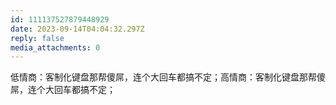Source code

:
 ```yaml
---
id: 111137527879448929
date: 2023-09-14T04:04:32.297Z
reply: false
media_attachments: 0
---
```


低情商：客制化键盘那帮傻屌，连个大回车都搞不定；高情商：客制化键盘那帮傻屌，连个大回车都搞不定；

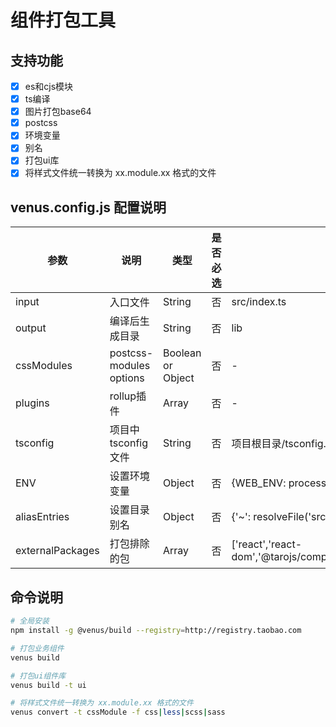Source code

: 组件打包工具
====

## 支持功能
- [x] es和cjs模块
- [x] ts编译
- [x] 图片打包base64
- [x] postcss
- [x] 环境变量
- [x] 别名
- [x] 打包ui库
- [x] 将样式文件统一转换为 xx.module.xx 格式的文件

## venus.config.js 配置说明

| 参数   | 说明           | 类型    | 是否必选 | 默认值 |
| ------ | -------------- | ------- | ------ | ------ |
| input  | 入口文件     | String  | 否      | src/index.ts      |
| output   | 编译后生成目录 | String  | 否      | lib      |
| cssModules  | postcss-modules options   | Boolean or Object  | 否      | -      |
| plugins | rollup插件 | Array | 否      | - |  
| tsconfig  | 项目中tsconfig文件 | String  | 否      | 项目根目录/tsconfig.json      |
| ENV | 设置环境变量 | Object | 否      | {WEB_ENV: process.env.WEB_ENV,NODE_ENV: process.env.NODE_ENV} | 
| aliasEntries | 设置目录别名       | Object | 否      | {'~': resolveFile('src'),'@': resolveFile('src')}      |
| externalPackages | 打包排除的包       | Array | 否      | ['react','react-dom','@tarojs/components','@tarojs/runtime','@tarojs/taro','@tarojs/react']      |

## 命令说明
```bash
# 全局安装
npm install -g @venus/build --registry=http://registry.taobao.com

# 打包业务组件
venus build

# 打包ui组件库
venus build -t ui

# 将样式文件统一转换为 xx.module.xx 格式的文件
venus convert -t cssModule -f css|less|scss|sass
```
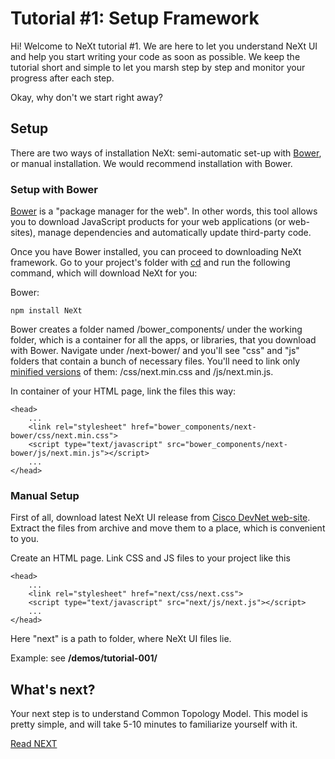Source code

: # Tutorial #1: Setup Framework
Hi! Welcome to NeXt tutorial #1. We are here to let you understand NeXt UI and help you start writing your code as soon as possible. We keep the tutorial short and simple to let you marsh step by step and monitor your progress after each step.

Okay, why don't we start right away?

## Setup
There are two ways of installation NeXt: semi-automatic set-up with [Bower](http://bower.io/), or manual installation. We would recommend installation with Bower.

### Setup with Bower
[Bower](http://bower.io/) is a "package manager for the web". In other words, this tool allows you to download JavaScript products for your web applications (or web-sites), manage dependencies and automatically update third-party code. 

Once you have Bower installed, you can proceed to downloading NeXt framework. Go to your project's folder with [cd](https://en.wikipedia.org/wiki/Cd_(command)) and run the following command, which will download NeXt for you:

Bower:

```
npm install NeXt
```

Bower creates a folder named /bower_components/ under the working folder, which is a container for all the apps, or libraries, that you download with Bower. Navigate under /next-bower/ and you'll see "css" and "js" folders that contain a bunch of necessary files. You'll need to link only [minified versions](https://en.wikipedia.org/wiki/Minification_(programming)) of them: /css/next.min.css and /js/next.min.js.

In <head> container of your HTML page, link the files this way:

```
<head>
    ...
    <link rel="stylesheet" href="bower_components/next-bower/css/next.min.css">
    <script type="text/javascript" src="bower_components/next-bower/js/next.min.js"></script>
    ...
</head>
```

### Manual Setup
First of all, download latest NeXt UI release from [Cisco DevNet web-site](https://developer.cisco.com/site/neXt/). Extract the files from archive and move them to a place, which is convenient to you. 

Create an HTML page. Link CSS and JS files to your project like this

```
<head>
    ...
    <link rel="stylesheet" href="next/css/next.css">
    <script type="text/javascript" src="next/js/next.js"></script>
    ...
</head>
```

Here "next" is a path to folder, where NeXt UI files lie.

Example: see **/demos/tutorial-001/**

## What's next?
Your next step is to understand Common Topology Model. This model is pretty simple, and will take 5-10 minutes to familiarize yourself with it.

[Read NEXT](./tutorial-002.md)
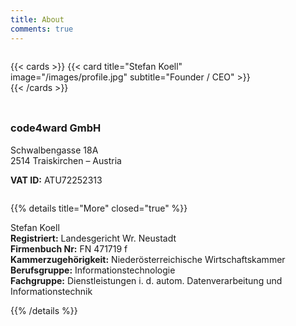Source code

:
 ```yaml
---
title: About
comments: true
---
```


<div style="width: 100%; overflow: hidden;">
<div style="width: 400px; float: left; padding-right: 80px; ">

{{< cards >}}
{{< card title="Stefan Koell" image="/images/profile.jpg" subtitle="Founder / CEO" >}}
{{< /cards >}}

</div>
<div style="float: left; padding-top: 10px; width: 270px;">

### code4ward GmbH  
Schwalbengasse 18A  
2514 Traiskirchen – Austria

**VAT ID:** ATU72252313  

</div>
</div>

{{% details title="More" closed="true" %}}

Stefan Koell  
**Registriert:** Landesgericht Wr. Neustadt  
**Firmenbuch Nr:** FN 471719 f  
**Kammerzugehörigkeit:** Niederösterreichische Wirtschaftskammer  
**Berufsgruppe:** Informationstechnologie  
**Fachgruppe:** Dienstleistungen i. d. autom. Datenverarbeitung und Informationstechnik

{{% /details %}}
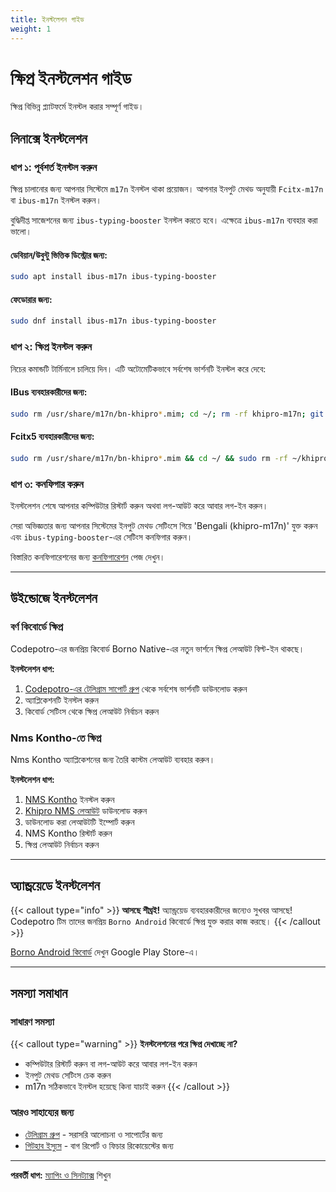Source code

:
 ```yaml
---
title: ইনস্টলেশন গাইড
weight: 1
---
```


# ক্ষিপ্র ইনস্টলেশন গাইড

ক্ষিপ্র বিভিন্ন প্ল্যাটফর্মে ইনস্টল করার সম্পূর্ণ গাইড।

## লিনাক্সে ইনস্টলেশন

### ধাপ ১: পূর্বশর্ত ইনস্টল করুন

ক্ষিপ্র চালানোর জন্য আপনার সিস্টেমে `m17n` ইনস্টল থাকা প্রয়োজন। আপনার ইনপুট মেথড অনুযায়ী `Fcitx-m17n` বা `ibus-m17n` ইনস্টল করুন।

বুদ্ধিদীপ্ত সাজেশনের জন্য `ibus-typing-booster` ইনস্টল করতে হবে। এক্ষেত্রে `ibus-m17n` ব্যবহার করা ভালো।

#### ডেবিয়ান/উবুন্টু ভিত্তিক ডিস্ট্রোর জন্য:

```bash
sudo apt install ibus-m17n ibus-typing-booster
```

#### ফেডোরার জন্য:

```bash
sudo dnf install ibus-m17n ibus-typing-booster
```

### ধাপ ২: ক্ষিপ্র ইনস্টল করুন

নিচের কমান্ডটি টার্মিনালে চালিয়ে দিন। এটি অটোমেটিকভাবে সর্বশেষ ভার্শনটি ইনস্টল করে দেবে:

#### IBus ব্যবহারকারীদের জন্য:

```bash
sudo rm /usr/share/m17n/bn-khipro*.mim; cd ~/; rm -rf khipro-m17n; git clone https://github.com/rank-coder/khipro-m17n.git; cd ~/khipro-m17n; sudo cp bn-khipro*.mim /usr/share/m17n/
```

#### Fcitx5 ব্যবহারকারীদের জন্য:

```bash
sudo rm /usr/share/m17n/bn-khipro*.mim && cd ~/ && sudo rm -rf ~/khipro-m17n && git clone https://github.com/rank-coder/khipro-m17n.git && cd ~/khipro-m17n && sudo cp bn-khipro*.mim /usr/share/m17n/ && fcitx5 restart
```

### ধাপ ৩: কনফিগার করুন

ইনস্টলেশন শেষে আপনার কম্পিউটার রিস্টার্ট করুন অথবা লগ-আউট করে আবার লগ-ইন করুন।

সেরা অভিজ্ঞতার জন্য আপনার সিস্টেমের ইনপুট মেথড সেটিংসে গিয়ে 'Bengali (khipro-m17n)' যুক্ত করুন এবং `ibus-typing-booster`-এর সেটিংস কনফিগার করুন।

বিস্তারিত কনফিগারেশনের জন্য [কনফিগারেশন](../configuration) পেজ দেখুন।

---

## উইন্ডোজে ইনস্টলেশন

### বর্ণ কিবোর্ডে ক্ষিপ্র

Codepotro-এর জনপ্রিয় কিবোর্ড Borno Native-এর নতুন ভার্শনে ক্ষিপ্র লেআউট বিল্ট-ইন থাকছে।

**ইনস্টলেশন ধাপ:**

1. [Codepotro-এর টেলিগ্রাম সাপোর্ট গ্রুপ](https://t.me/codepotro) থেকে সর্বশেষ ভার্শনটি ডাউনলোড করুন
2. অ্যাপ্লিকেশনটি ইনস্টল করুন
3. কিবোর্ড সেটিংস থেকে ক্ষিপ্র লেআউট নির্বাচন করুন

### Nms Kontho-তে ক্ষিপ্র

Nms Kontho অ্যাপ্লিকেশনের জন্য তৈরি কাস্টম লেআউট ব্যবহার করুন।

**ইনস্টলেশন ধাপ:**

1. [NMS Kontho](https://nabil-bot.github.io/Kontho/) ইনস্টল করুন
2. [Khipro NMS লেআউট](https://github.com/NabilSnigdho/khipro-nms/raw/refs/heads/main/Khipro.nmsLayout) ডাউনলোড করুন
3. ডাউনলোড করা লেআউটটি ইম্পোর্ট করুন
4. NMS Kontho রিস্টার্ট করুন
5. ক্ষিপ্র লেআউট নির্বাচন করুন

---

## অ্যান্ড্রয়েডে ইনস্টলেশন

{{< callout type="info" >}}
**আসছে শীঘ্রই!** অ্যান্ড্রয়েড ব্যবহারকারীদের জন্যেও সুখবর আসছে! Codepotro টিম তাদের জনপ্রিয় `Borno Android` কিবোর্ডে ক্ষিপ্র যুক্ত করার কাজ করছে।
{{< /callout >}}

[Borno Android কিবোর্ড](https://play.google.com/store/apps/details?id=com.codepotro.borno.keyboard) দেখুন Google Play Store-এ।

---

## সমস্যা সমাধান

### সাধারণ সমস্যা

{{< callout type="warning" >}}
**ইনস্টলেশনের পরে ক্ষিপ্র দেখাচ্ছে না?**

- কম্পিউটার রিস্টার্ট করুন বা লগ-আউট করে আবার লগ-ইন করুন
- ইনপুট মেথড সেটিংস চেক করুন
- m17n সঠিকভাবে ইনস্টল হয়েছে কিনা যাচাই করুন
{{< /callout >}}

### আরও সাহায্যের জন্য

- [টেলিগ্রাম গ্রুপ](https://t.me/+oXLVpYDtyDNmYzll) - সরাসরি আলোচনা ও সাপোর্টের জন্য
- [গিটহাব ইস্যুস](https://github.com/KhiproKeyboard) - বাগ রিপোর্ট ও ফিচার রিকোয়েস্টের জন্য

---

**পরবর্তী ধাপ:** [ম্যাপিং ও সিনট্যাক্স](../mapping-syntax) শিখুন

▬▬▬▬▬▬

What you have to do:
Retype the entries above exactly, but only from the line containing "2. অ্যাপ্লিকেশনটি ইনস্টল করুন" through the line containing "### আরও সাহায্যের জন্য", both included.

Completed task:
2. অ্যাপ্লিকেশনটি ইনস্টল করুন
3. কিবোর্ড সেটিংস থেকে ক্ষিপ্র লেআউট নির্বাচন করুন

### Nms Kontho-তে ক্ষিপ্র

Nms Kontho অ্যাপ্লিকেশনের জন্য তৈরি কাস্টম লেআউট ব্যবহার করুন।

**ইনস্টলেশন ধাপ:**

1. [NMS Kontho](https://nabil-bot.github.io/Kontho/) ইনস্টল করুন
2. [Khipro NMS লেআউট](https://github.com/NabilSnigdho/khipro-nms/raw/refs/heads/main/Khipro.nmsLayout) ডাউনলোড করুন
3. ডাউনলোড করা লেআউটটি ইম্পোর্ট করুন
4. NMS Kontho রিস্টার্ট করুন
5. ক্ষিপ্র লেআউট নির্বাচন করুন

---

## অ্যান্ড্রয়েডে ইনস্টলেশন

{{< callout type="info" >}}
**আসছে শীঘ্রই!** অ্যান্ড্রয়েড ব্যবহারকারীদের জন্যেও সুখবর আসছে! Codepotro টিম তাদের জনপ্রিয় `Borno Android` কিবোর্ডে ক্ষিপ্র যুক্ত করার কাজ করছে।
{{< /callout >}}

[Borno Android কিবোর্ড](https://play.google.com/store/apps/details?id=com.codepotro.borno.keyboard) দেখুন Google Play Store-এ।

---

## সমস্যা সমাধান

### সাধারণ সমস্যা

{{< callout type="warning" >}}
**ইনস্টলেশনের পরে ক্ষিপ্র দেখাচ্ছে না?**

- কম্পিউটার রিস্টার্ট করুন বা লগ-আউট করে আবার লগ-ইন করুন
- ইনপুট মেথড সেটিংস চেক করুন
- m17n সঠিকভাবে ইনস্টল হয়েছে কিনা যাচাই করুন
{{< /callout >}}

### আরও সাহায্যের জন্য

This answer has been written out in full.